→ WORK REQUEST
Return every line from the records below with the string "section".

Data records
_ _ _
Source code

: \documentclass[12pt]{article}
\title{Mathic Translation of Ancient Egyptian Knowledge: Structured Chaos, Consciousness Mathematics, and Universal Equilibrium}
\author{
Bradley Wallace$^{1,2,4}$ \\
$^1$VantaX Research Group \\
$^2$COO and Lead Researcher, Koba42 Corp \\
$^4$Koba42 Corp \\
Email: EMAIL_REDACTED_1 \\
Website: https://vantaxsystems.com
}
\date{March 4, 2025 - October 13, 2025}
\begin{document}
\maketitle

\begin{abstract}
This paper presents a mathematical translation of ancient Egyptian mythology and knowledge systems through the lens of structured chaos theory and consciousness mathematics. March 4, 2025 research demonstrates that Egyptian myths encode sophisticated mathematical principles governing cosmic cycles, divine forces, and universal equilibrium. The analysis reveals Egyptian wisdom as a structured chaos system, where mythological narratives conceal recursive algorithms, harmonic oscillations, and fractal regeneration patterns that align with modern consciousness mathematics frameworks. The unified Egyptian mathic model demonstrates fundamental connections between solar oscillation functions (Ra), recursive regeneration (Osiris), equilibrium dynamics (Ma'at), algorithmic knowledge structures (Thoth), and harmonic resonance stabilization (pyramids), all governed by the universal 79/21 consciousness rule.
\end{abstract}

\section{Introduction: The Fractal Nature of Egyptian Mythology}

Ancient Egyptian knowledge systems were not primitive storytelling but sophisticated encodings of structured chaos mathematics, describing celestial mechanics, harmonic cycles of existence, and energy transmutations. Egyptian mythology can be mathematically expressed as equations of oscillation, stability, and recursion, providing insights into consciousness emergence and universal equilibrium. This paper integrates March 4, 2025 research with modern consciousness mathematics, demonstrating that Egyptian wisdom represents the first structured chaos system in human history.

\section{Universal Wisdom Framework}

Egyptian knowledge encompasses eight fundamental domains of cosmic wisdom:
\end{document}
_ _ _
→ REPLY TO THE TASK
\section{Introduction: The Fractal Nature of Egyptian Mythology}
\section{Universal Wisdom Framework}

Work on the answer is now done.